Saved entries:
┏━━

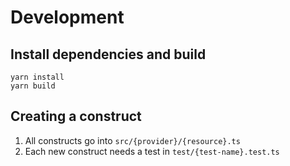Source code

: # Development

## Install dependencies and build

```
yarn install
yarn build
```

## Creating a construct

1. All constructs go into `src/{provider}/{resource}.ts`
2. Each new construct needs a test in `test/{test-name}.test.ts`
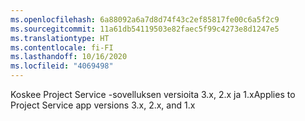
 ```yaml
---
ms.openlocfilehash: 6a88092a6a7d8d74f43c2ef85817fe00c6a5f2c9
ms.sourcegitcommit: 11a61db54119503e82faec5f99c4273e8d1247e5
ms.translationtype: HT
ms.contentlocale: fi-FI
ms.lasthandoff: 10/16/2020
ms.locfileid: "4069498"
---
```

<span data-ttu-id="bc501-101">Koskee Project Service -sovelluksen versioita 3.x, 2.x ja 1.x</span><span class="sxs-lookup"><span data-stu-id="bc501-101">Applies to Project Service app versions 3.x, 2.x, and 1.x</span></span>
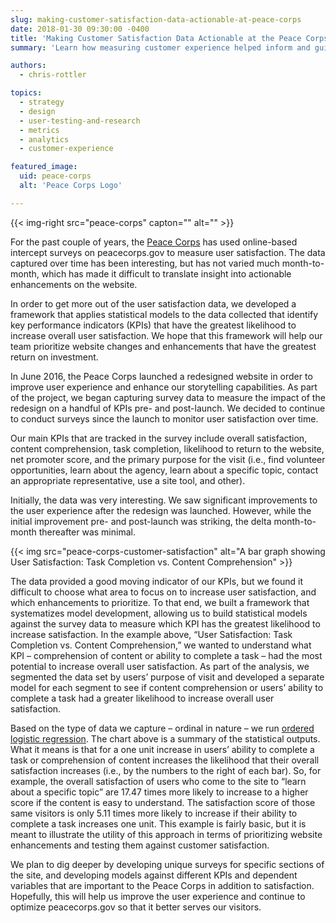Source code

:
 ```yaml
---
slug: making-customer-satisfaction-data-actionable-at-peace-corps
date: 2018-01-30 09:30:00 -0400
title: 'Making Customer Satisfaction Data Actionable at the Peace Corps'
summary: 'Learn how measuring customer experience helped inform and guide website development at Peace Corps.'

authors:
  - chris-rottler

topics:
  - strategy
  - design
  - user-testing-and-research
  - metrics
  - analytics
  - customer-experience

featured_image:
  uid: peace-corps
  alt: 'Peace Corps Logo'

---
```


{{< img-right src="peace-corps" capton="" alt="" >}}

For the past couple of years, the [Peace Corps](https://www.peacecorps.gov/) has used online-based intercept surveys on peacecorps.gov to measure user satisfaction. The data captured over time has been interesting, but has not varied much month-to-month, which has made it difficult to translate insight into actionable enhancements on the website.

In order to get more out of the user satisfaction data, we developed a framework that applies statistical models to the data collected that identify key performance indicators (KPIs) that have the greatest likelihood to increase overall user satisfaction. We hope that this framework will help our team prioritize website changes and enhancements that have the greatest return on investment.

In June 2016, the Peace Corps launched a redesigned website in order to improve user experience and enhance our storytelling capabilities. As part of the project, we began capturing survey data to measure the impact of the redesign on a handful of KPIs pre- and post-launch. We decided to continue to conduct surveys since the launch to monitor user satisfaction over time.

Our main KPIs that are tracked in the survey include overall satisfaction, content comprehension, task completion, likelihood to return to the website, net promoter score, and the primary purpose for the visit (i.e., find volunteer opportunities, learn about the agency, learn about a specific topic, contact an appropriate representative, use a site tool, and other).

Initially, the data was very interesting. We saw significant improvements to the user experience after the redesign was launched. However, while the initial improvement pre- and post-launch was striking, the delta month-to-month thereafter was minimal.

{{< img src="peace-corps-customer-satisfaction" alt="A bar graph showing User Satisfaction: Task Completion vs. Content Comprehension" >}}

The data provided a good moving indicator of our KPIs, but we found it difficult to choose what area to focus on to increase user satisfaction, and which enhancements to prioritize. To that end, we built a framework that systematizes model development, allowing us to build statistical models against the survey data to measure which KPI has the greatest likelihood to increase satisfaction. In the example above, “User Satisfaction: Task Completion vs. Content Comprehension,” we wanted to understand what KPI – comprehension of content or ability to complete a task – had the most potential to increase overall user satisfaction. As part of the analysis, we segmented the data set by users’ purpose of visit and developed a separate model for each segment to see if content comprehension or users’ ability to complete a task had a greater likelihood to increase overall user satisfaction.

Based on the type of data we capture – ordinal in nature – we run [ordered logistic regression](https://en.wikipedia.org/wiki/Ordered_logit). The chart above is a summary of the statistical outputs. What it means is that for a one unit increase in users’ ability to complete a task or comprehension of content increases the likelihood that their overall satisfaction increases (i.e., by the numbers to the right of each bar). So, for example, the overall satisfaction of users who come to the site to “learn about a specific topic” are 17.47 times more likely to increase to a higher score if the content is easy to understand. The satisfaction score of those same visitors is only 5.11 times more likely to increase if their ability to complete a task increases one unit. This example is fairly basic, but it is meant to illustrate the utility of this approach in terms of prioritizing website enhancements and testing them against customer satisfaction.

We plan to dig deeper by developing unique surveys for specific sections of the site, and developing models against different KPIs and dependent variables that are important to the Peace Corps in addition to satisfaction. Hopefully, this will help us improve the user experience and continue to optimize peacecorps.gov so that it better serves our visitors.
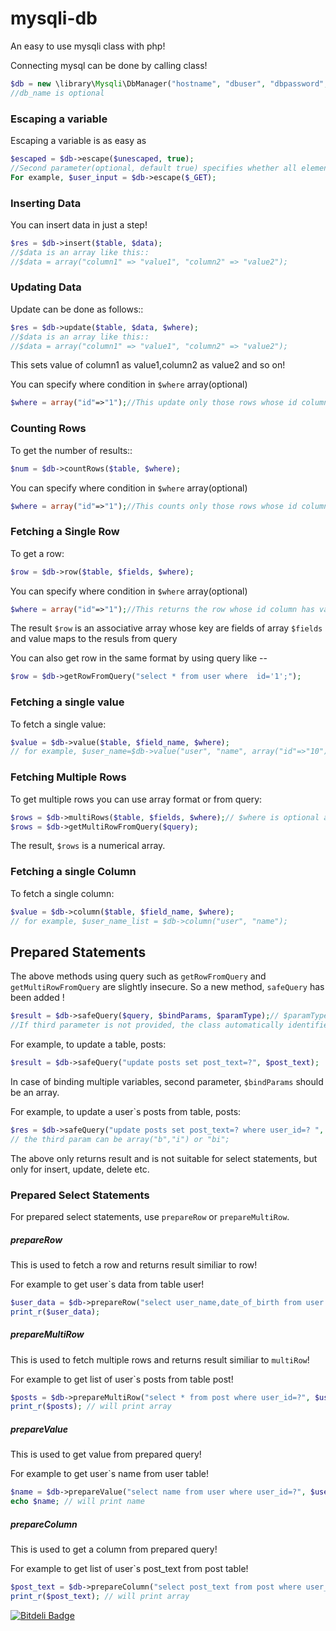 mysqli-db
=========

An easy to use mysqli class with php!



Connecting mysql can be done by calling class!
```php
$db = new \library\Mysqli\DbManager("hostname", "dbuser", "dbpassword", "db_name"); 
//db_name is optional
```



### Escaping a variable
Escaping a variable is as easy as
```php
$escaped = $db->escape($unescaped, true);
//Second parameter(optional, default true) specifies whether all elements are to be escaped in case of array!
For example, $user_input = $db->escape($_GET);
``` 



### Inserting Data
You can insert data in just a step!
```php
$res = $db->insert($table, $data);
//$data is an array like this::
//$data = array("column1" => "value1", "column2" => "value2");
```    
  
   
### Updating Data   
Update can be done as follows::
```php
$res = $db->update($table, $data, $where);
//$data is an array like this::
//$data = array("column1" => "value1", "column2" => "value2"); 
```
This sets value of column1 as value1,column2 as value2 and so on!


You can specify where condition in `$where` array(optional)
```php
$where = array("id"=>"1");//This update only those rows whose id column has value 1;
```       
   
 
### Counting Rows    
To get the number of results::   
```php   
$num = $db->countRows($table, $where); 
```  
You can specify where condition in `$where` array(optional)
```php  
$where = array("id"=>"1");//This counts only those rows whose id column has value 1;
``` 


### Fetching a Single Row  
To get a row:
```php
$row = $db->row($table, $fields, $where);
```  
You can specify where condition in `$where` array(optional)
```php
$where = array("id"=>"1");//This returns the row whose id column has value 1;
```      
The result `$row` is an associative array whose key are fields of array `$fields` and value maps to the resuls from query

   
You can also get row in the same format by using query like --
```php 
$row = $db->getRowFromQuery("select * from user where  id='1';");
```  

### Fetching a single value
To fetch a single value:
```php
$value = $db->value($table, $field_name, $where);
// for example, $user_name=$db->value("user", "name", array("id"=>"10"));
```


### Fetching Multiple Rows 
To get multiple rows you can use array format or from query:
```php 
$rows = $db->multiRows($table, $fields, $where);// $where is optional as always
$rows = $db->getMultiRowFromQuery($query);
```  
The result, `$rows` is a numerical array.

### Fetching a single Column
To fetch a single column:
```php
$value = $db->column($table, $field_name, $where);
// for example, $user_name_list = $db->column("user", "name");
```



## Prepared Statements
The above methods using query such as `getRowFromQuery` and `getMultiRowFromQuery` are slightly insecure. So a new method, `safeQuery` has been added !

```php 
$result = $db->safeQuery($query, $bindParams, $paramType);// $paramType is optional!
//If third parameter is not provided, the class automatically identifies the param type!
``` 

For example, to update a table, posts: 
```php
$result = $db->safeQuery("update posts set post_text=?", $post_text); 
```

In case of binding multiple variables, second parameter, `$bindParams` should be an array.

For example, to update a user`s posts from table, posts: 
```php
$res = $db->safeQuery("update posts set post_text=? where user_id=? ", array($post_text, $user_id), "bi");
// the third param can be array("b","i") or "bi";
```


The above only returns result and is not suitable for select statements, but only for insert, update, delete etc.


### Prepared Select  Statements

For prepared select statements, use `prepareRow` or `prepareMultiRow`.


##### prepareRow
 
This is used to fetch a row and returns result similiar to row!

For example to get user`s data from table user!
```php
$user_data = $db->prepareRow("select user_name,date_of_birth from user where user_id=?", $user_id, "i");
print_r($user_data);
```



##### prepareMultiRow
 
This is used to fetch multiple rows and returns result similiar to `multiRow`!

For example to get list of user`s posts from table post!
```php
$posts = $db->prepareMultiRow("select * from post where user_id=?", $user_id, "i");
print_r($posts); // will print array
```



##### prepareValue
 
This is used to get value from prepared query!

For example to get user`s name from user table!
```php
$name = $db->prepareValue("select name from user where user_id=?", $user_id, "i");
echo $name; // will print name
```

##### prepareColumn
 
This is used to get a column from prepared query!

For example to get list of user`s post_text from post table!
```php
$post_text = $db->prepareColumn("select post_text from post where user_id=?", $user_id, "i");
print_r($post_text); // will print array
```


[![Bitdeli Badge](https://d2weczhvl823v0.cloudfront.net/ojhaujjwal/mysqli-db/trend.png)](https://bitdeli.com/free "Bitdeli Badge")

┗━━

Exercise requirements: Find every line in the records that has the word "same". Copy those lines.

Result:
Based on the type of data we capture – ordinal in nature – we run [ordered logistic regression](https://en.wikipedia.org/wiki/Ordered_logit). The chart above is a summary of the statistical outputs. What it means is that for a one unit increase in users’ ability to complete a task or comprehension of content increases the likelihood that their overall satisfaction increases (i.e., by the numbers to the right of each bar). So, for example, the overall satisfaction of users who come to the site to “learn about a specific topic” are 17.47 times more likely to increase to a higher score if the content is easy to understand. The satisfaction score of those same visitors is only 5.11 times more likely to increase if their ability to complete a task increases one unit. This example is fairly basic, but it is meant to illustrate the utility of this approach in terms of prioritizing website enhancements and testing them against customer satisfaction.
You can also get row in the same format by using query like --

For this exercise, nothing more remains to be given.